The Role of Tactile Sensing for Learning Reach and Grasp

TL;DR

This paper investigates how different tactile sensing configurations influence reinforcement learning for robotic grasping, highlighting that tactile features can improve learning under visual perception errors but complex inputs may hinder training.

Contribution

It provides a systematic comparison of tactile sensing setups in reinforcement learning for grasping, addressing the impact of tactile complexity on learning performance.

Findings

Tactile features improve grasp learning under visual perception errors.

Complex tactile inputs can complicate the training process.

Different tactile setups have varying effects on learning outcomes.

Abstract

Stable and robust robotic grasping is essential for current and future robot applications.
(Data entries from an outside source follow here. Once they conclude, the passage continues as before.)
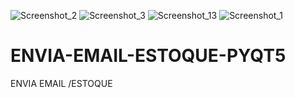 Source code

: ![Screenshot_2](https://user-images.githubusercontent.com/48129627/120944047-e9234280-c708-11eb-8ad0-03e665b24be3.png)
![Screenshot_3](https://user-images.githubusercontent.com/48129627/120944048-e9bbd900-c708-11eb-98d4-85de6be7a3f2.png)
![Screenshot_13](https://user-images.githubusercontent.com/48129627/120944049-ea546f80-c708-11eb-85df-7048767f4c5a.png)
![Screenshot_1](https://user-images.githubusercontent.com/48129627/120944051-ea546f80-c708-11eb-8219-e04d31b8eb20.png)
# ENVIA-EMAIL-ESTOQUE-PYQT5
ENVIA EMAIL /ESTOQUE
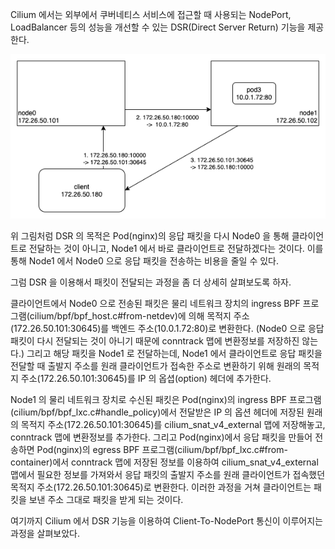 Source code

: Cilium 에서는 외부에서 쿠버네티스 서비스에 접근할 때 사용되는 NodePort, LoadBalancer 등의 성능을 개선할 수 있는 DSR(Direct Server Return) 기능을 제공한다.

![cilium.dsr](./cilium-dsr.png)

위 그림처럼 DSR 의 목적은 Pod(nginx)의 응답 패킷을 다시 Node0 을 통해 클라이언트로 전달하는 것이 아니고, Node1 에서 바로 클라이언트로 전달하겠다는 것이다. 이를 통해 Node1 에서 Node0 으로 응답 패킷을 전송하는 비용을 줄일 수 있다.

그럼 DSR 을 이용해서 패킷이 전달되는 과정을 좀 더 상세히 살펴보도록 하자.

클라이언트에서 Node0 으로 전송된 패킷은 물리 네트워크 장치의 ingress BPF 프로그램(cilium/bpf/bpf_host.c#from-netdev)에 의해 목적지 주소(172.26.50.101:30645)를 백엔드 주소(10.0.1.72:80)로 변환한다. (Node0 으로 응답 패킷이 다시 전달되는 것이 아니기 때문에 conntrack 맵에 변환정보를 저장하진 않는다.) 그리고 해당 패킷을 Node1 로 전달하는데, Node1 에서 클라이언트로 응답 패킷을 전달할 때 출발지 주소를 원래 클라이언트가 접속한 주소로 변환하기 위해 원래의 목적지 주소(172.26.50.101:30645)를 IP 의 옵셥(option) 헤더에 추가한다.

Node1 의 물리 네트워크 장치로 수신된 패킷은 Pod(nginx)의 ingress BPF 프로그램(cilium/bpf/bpf_lxc.c#handle_policy)에서 전달받은 IP 의 옵션 헤더에 저장된 원래의 목적지 주소(172.26.50.101:30645)를 cilium_snat_v4_external 맵에 저장해놓고, conntrack 맵에 변환정보를 추가한다. 그리고 Pod(nginx)에서 응답 패킷을 만들어 전송하면 Pod(nginx)의 egress BPF 프로그램(cilium/bpf/bpf_lxc.c#from-container)에서 conntrack 맵에 저장된 정보를 이용하여 cilium_snat_v4_external 맵에서 필요한 정보를 가져와서 응답 패킷의 출발지 주소를 원래 클라이언트가 접속했던 목적지 주소(172.26.50.101:30645)로 변환한다. 이러한 과정을 거쳐 클라이언트는 패킷을 보낸 주소 그대로 패킷을 받게 되는 것이다.

여기까지 Cilium 에서 DSR 기능을 이용하여 Client-To-NodePort 통신이 이루어지는 과정을 살펴보았다.
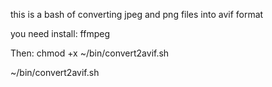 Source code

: this is a bash of converting jpeg and png files into avif format

you need install: ffmpeg

Then:
chmod +x ~/bin/convert2avif.sh

~/bin/convert2avif.sh
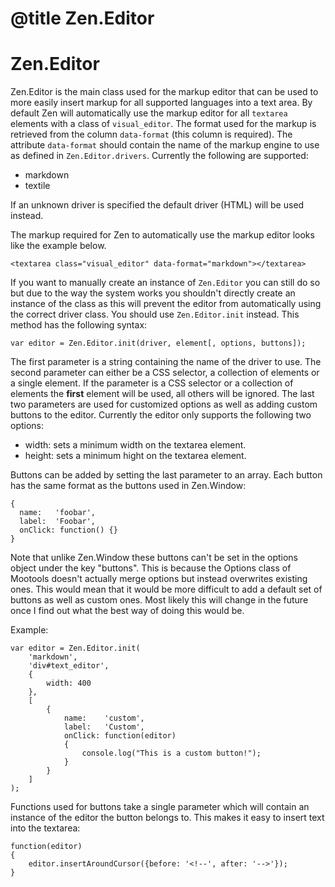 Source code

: # @title Zen.Editor
# Zen.Editor

Zen.Editor is the main class used for the markup editor that can be used to more
easily insert markup for all supported languages into a text area. By default
Zen will automatically use the markup editor for all ``textarea`` elements with
a class of ``visual_editor``. The format used for the markup is retrieved from
the column ``data-format`` (this column is required). The attribute
``data-format`` should contain the name of the markup engine to use as defined
in ``Zen.Editor.drivers``. Currently the following are supported:

* markdown
* textile

If an unknown driver is specified the default driver (HTML) will be used
instead.

The markup required for Zen to automatically use the markup editor looks like
the example below.

    <textarea class="visual_editor" data-format="markdown"></textarea>

If you want to manually create an instance of ``Zen.Editor`` you can still do so
but due to the way the system works you shouldn't directly create an instance of
the class as this will prevent the editor from automatically using the correct
driver class. You should use ``Zen.Editor.init`` instead. This method has the
following syntax:

    var editor = Zen.Editor.init(driver, element[, options, buttons]);

The first parameter is a string containing the name of the driver to use. The
second parameter can either be a CSS selector, a collection of elements or a
single element. If the parameter is a CSS selector or a collection of elements
the **first** element will be used, all others will be ignored. The last two
parameters are used for customized options as well as adding custom buttons to
the editor. Currently the editor only supports the following two options:

* width: sets a minimum width on the textarea element.
* height: sets a minimum hight on the textarea element.

Buttons can be added by setting the last parameter to an array. Each button has
the same format as the buttons used in Zen.Window:

    {
      name:   'foobar',
      label:  'Foobar',
      onClick: function() {}
    }

Note that unlike Zen.Window these buttons can't be set in the options object
under the key "buttons". This is because the Options class of Mootools doesn't
actually merge options but instead overwrites existing ones. This would mean
that it would be more difficult to add a default set of buttons as well as
custom ones. Most likely this will change in the future once I find out what the
best way of doing this would be.

Example:

    var editor = Zen.Editor.init(
        'markdown',
        'div#text_editor',
        {
            width: 400
        },
        [
            {
                name:    'custom',
                label:   'Custom',
                onClick: function(editor)
                {
                    console.log("This is a custom button!");
                }
            }
        ]
    );

Functions used for buttons take a single parameter which will contain an
instance of the editor the button belongs to. This makes it easy to insert text
into the textarea:

    function(editor)
    {
        editor.insertAroundCursor({before: '<!--', after: '-->'});
    }
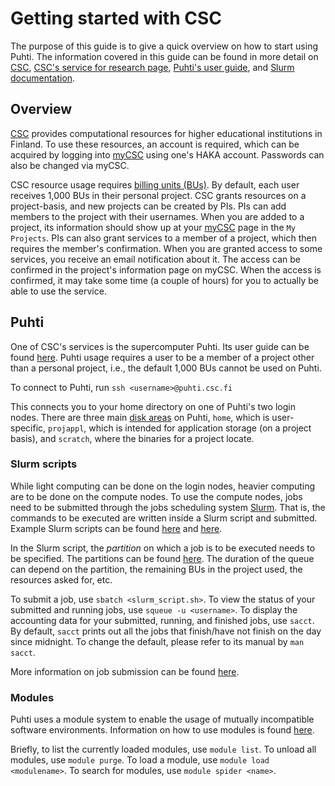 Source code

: # Getting started with CSC

The purpose of this guide is to give a quick overview on how to start using Puhti. The information covered in this guide can be found in more detail on [CSC](https://www.csc.fi/), [CSC's service for research page](https://research.csc.fi/terms-of-use-and-pricing), [Puhti's user guide](https://docs.csc.fi/computing/overview/), and [Slurm documentation](https://slurm.schedmd.com/).

## Overview
[CSC](https://www.csc.fi/) provides computational resources for higher educational institutions in Finland. To use these resources, an account is required, which can be acquired by logging into [myCSC](https://my.csc.fi/) using one's HAKA account. Passwords can also be changed via myCSC.

CSC resource usage requires [billing units (BUs)](https://research.csc.fi/billing-and-monitoring). By default, each user receives 1,000 BUs in their personal project. CSC grants resources on a project-basis, and new projects can be created by PIs. PIs can add members to the project with their usernames. When you are added to a project, its information should show up at your [myCSC](https://my.csc.fi/) page in the `My Projects`. PIs can also grant services to a member of a project, which then requires the member's confirmation. When you are granted access to some services, you receive an email notification about it. The access can be confirmed in the project's information page on myCSC. When the access is confirmed, it may take some time (a couple of hours) for you to actually be able to use the service.

## Puhti
One of CSC's services is the supercomputer Puhti. Its user guide can be found [here](https://docs.csc.fi/computing/overview/). Puhti usage requires a user to be a member of a project other than a personal project, i.e., the default 1,000 BUs cannot be used on Puhti.

To connect to Puhti, run
`ssh <username>@puhti.csc.fi`

This connects you to your home directory on one of Puhti's two login nodes. There are three main [disk areas](https://docs.csc.fi/computing/disk/) on Puhti, `home`, which is user-specific, `projappl`, which is intended for application storage (on a project basis), and `scratch`, where the binaries for a project locate.

### Slurm scripts
While light computing can be done on the login nodes, heavier computing are to be done on the compute nodes. To use the compute nodes, jobs need to be submitted through the jobs scheduling system [Slurm](https://slurm.schedmd.com/). That is, the commands to be executed are written inside a Slurm script and submitted. Example Slurm scripts can be found [here](https://docs.csc.fi/computing/running/creating-job-scripts/) and [here](https://github.com/spyysalo/finbert-text-classification/blob/master/slurm-run-dev.sh).

In the Slurm script, the _partition_ on which a job is to be executed needs to be specified. The partitions can be found [here](https://docs.csc.fi/computing/running/batch-job-partitions/). The duration of the queue can depend on the partition, the remaining BUs in the project used, the resources asked for, etc.

To submit a job, use `sbatch <slurm_script.sh>`. To view the status of your submitted and running jobs, use `squeue -u <username>`. To display the accounting data for your submitted, running, and finished jobs, use `sacct`. By default, `sacct` prints out all the jobs that finish/have not finish on the day since midnight. To change the default, please refer to its manual by `man sacct`.

More information on job submission can be found [here](https://docs.csc.fi/computing/running/getting-started/).

### Modules
Puhti uses a module system to enable the usage of mutually incompatible software environments. Information on how to use modules is found [here](https://docs.csc.fi/computing/modules/).

Briefly, to list the currently loaded modules, use `module list`. To unload all modules, use `module purge`. To load a module, use `module load <modulename>`. To search for modules, use `module spider <name>`.


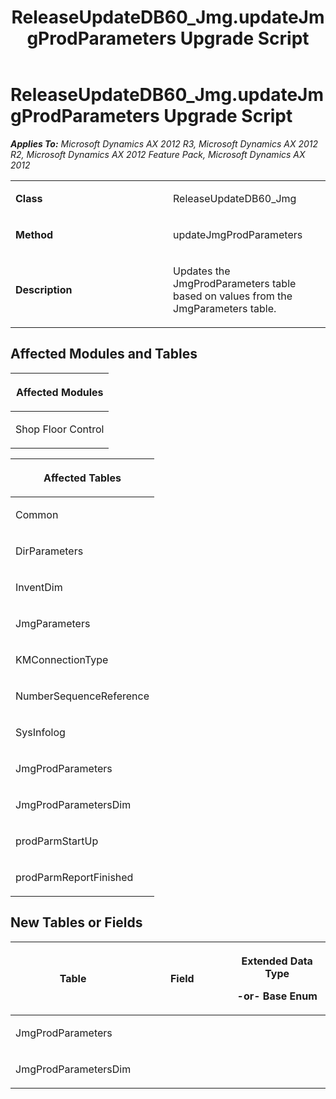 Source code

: ﻿---
title: ReleaseUpdateDB60_Jmg.updateJmgProdParameters Upgrade Script
TOCTitle: ReleaseUpdateDB60_Jmg.updateJmgProdParameters Upgrade Script
ms:assetid: 8cb516f5-f2cd-a650-af62-7bee950080d9
ms:mtpsurl: https://msdn.microsoft.com/en-us/library/JJ736459(v=AX.60)
ms:contentKeyID: 49709647
ms.date: 05/18/2015
mtps_version: v=AX.60
---

# ReleaseUpdateDB60\_Jmg.updateJmgProdParameters Upgrade Script 


_**Applies To:** Microsoft Dynamics AX 2012 R3, Microsoft Dynamics AX 2012 R2, Microsoft Dynamics AX 2012 Feature Pack, Microsoft Dynamics AX 2012_

<table>
<colgroup>
<col style="width: 50%" />
<col style="width: 50%" />
</colgroup>
<tbody>
<tr class="odd">
<td><p><strong>Class</strong></p></td>
<td><p>ReleaseUpdateDB60_Jmg</p></td>
</tr>
<tr class="even">
<td><p><strong>Method</strong></p></td>
<td><p>updateJmgProdParameters</p></td>
</tr>
<tr class="odd">
<td><p><strong>Description</strong></p></td>
<td><p>Updates the JmgProdParameters table based on values from the JmgParameters table.</p></td>
</tr>
</tbody>
</table>


## Affected Modules and Tables

<table>
<colgroup>
<col style="width: 100%" />
</colgroup>
<thead>
<tr class="header">
<th><p>Affected Modules</p></th>
</tr>
</thead>
<tbody>
<tr class="odd">
<td><p>Shop Floor Control</p></td>
</tr>
</tbody>
</table>


<table>
<colgroup>
<col style="width: 100%" />
</colgroup>
<thead>
<tr class="header">
<th><p>Affected Tables</p></th>
</tr>
</thead>
<tbody>
<tr class="odd">
<td><p>Common</p></td>
</tr>
<tr class="even">
<td><p>DirParameters</p></td>
</tr>
<tr class="odd">
<td><p>InventDim</p></td>
</tr>
<tr class="even">
<td><p>JmgParameters</p></td>
</tr>
<tr class="odd">
<td><p>KMConnectionType</p></td>
</tr>
<tr class="even">
<td><p>NumberSequenceReference</p></td>
</tr>
<tr class="odd">
<td><p>SysInfolog</p></td>
</tr>
<tr class="even">
<td><p>JmgProdParameters</p></td>
</tr>
<tr class="odd">
<td><p>JmgProdParametersDim</p></td>
</tr>
<tr class="even">
<td><p>prodParmStartUp</p></td>
</tr>
<tr class="odd">
<td><p>prodParmReportFinished</p></td>
</tr>
</tbody>
</table>


## New Tables or Fields

<table>
<colgroup>
<col style="width: 33%" />
<col style="width: 33%" />
<col style="width: 33%" />
</colgroup>
<thead>
<tr class="header">
<th><p>Table</p></th>
<th><p>Field</p></th>
<th><p>Extended Data Type</p>
<p>-or- Base Enum</p></th>
</tr>
</thead>
<tbody>
<tr class="odd">
<td><p>JmgProdParameters</p></td>
<td><p></p></td>
<td><p></p></td>
</tr>
<tr class="even">
<td><p>JmgProdParametersDim</p></td>
<td><p></p></td>
<td><p></p></td>
</tr>
</tbody>
</table>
In recent works, the use of large datasets and supervised learning has enhanced speed and precision in antipodal grasping. However, these methods struggle with perception and calibration errors due to large planning horizons. To obtain more robust and reactive grasping motions, leveraging reinforcement learning combined with tactile sensing is a promising direction. Yet, there is no systematic evaluation of how the complexity of force-based tactile sensing affects the learning behavior for grasping tasks. This paper compares various tactile and environmental setups using two model-free reinforcement learning approaches for antipodal grasping. Our findings suggest that under imperfect visual perception, various tactile features improve learning outcomes, while complex tactile inputs complicate training.